**Records to use:**
════════════════

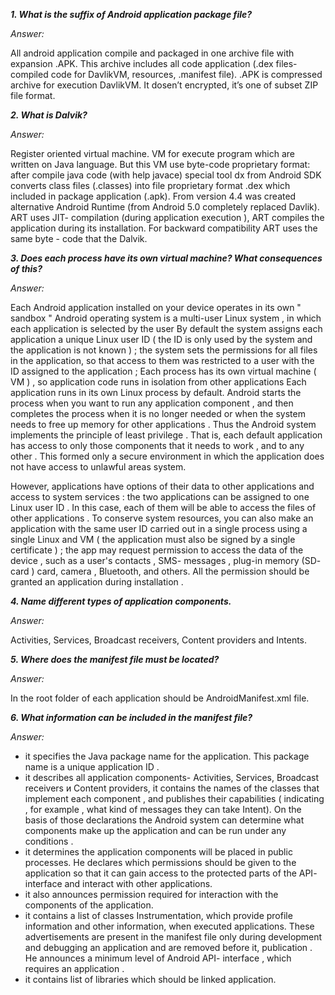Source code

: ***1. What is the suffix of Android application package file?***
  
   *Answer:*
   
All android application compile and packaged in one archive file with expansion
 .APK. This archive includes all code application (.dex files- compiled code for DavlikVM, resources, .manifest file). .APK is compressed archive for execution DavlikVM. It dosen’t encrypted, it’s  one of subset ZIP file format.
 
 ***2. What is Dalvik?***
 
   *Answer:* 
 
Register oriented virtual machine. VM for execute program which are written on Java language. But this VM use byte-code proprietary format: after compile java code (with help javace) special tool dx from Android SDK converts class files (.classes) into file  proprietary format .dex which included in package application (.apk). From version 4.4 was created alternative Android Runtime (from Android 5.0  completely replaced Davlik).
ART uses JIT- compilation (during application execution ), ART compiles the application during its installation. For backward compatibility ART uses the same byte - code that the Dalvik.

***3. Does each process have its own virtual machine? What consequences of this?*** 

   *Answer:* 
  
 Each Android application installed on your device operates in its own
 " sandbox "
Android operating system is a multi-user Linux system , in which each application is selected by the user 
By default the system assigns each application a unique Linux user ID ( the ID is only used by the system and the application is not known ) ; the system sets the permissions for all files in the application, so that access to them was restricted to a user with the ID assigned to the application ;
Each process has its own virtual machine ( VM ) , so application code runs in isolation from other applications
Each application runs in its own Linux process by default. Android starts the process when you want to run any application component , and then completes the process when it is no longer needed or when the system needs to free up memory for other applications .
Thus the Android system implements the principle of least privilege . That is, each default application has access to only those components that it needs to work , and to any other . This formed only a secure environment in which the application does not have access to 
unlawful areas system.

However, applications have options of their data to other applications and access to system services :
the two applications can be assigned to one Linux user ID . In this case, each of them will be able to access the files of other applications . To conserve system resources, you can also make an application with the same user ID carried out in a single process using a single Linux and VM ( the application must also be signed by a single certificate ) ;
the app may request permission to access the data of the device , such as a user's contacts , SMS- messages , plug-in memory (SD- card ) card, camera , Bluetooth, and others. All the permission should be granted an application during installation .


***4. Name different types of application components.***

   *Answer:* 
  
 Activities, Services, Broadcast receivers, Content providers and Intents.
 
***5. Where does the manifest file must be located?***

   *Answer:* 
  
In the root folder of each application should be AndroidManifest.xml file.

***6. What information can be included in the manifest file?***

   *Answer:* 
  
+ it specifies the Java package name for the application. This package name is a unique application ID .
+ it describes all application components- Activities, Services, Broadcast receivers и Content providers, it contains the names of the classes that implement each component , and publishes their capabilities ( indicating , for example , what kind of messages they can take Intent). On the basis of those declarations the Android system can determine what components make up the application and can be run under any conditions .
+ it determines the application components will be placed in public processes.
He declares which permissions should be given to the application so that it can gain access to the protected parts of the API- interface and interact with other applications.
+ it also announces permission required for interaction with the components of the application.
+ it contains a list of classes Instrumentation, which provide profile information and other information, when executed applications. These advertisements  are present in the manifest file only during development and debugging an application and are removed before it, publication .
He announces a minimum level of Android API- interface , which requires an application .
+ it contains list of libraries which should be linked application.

════════════════

**What is needed:**
What is needed is the whole listing again, exactly as written, with the images left out.

**Problem solution:**
Source code

: ***1. What is the suffix of Android application package file?***
  
   *Answer:*
   
All android application compile and packaged in one archive file with expansion
 .APK. This archive includes all code application (.dex files- compiled code for DavlikVM, resources, .manifest file). .APK is compressed archive for execution DavlikVM. It dosen’t encrypted, it’s  one of subset ZIP file format.
 
 ***2. What is Dalvik?***
 
   *Answer:* 
 
Register oriented virtual machine. VM for execute program which are written on Java language. But this VM use byte-code proprietary format: after compile java code (with help javace) special tool dx from Android SDK converts class files (.classes) into file  proprietary format .dex which included in package application (.apk). From version 4.4 was created alternative Android Runtime (from Android 5.0  completely replaced Davlik).
ART uses JIT- compilation (during application execution ), ART compiles the application during its installation. For backward compatibility ART uses the same byte - code that the Dalvik.

***3. Does each process have its own virtual machine? What consequences of this?*** 

   *Answer:* 
  
 Each Android application installed on your device operates in its own
 " sandbox "
Android operating system is a multi-user Linux system , in which each application is selected by the user 
By default the system assigns each application a unique Linux user ID ( the ID is only used by the system and the application is not known ) ; the system sets the permissions for all files in the application, so that access to them was restricted to a user with the ID assigned to the application ;
Each process has its own virtual machine ( VM ) , so application code runs in isolation from other applications
Each application runs in its own Linux process by default. Android starts the process when you want to run any application component , and then completes the process when it is no longer needed or when the system needs to free up memory for other applications .
Thus the Android system implements the principle of least privilege . That is, each default application has access to only those components that it needs to work , and to any other . This formed only a secure environment in which the application does not have access to 
unlawful areas system.

However, applications have options of their data to other applications and access to system services :
the two applications can be assigned to one Linux user ID . In this case, each of them will be able to access the files of other applications . To conserve system resources, you can also make an application with the same user ID carried out in a single process using a single Linux and VM ( the application must also be signed by a single certificate ) ;
the app may request permission to access the data of the device , such as a user's contacts , SMS- messages , plug-in memory (SD- card ) card, camera , Bluetooth, and others. All the permission should be granted an application during installation .


***4. Name different types of application components.***

   *Answer:* 
  
 Activities, Services, Broadcast receivers, Content providers and Intents.
 
***5. Where does the manifest file must be located?***

   *Answer:* 
  
In the root folder of each application should be AndroidManifest.xml file.

***6. What information can be included in the manifest file?***

   *Answer:* 
  
+ it specifies the Java package name for the application. This package name is a unique application ID .
+ it describes all application components- Activities, Services, Broadcast receivers и Content providers, it contains the names of the classes that implement each component , and publishes their capabilities ( indicating , for example , what kind of messages they can take Intent). On the basis of those declarations the Android system can determine what components make up the application and can be run under any conditions .
+ it determines the application components will be placed in public processes.
He declares which permissions should be given to the application so that it can gain access to the protected parts of the API- interface and interact with other applications.
+ it also announces permission required for interaction with the components of the application.
+ it contains a list of classes Instrumentation, which provide profile information and other information, when executed applications. These advertisements  are present in the manifest file only during development and debugging an application and are removed before it, publication .
He announces a minimum level of Android API- interface , which requires an application .
+ it contains list of libraries which should be linked application.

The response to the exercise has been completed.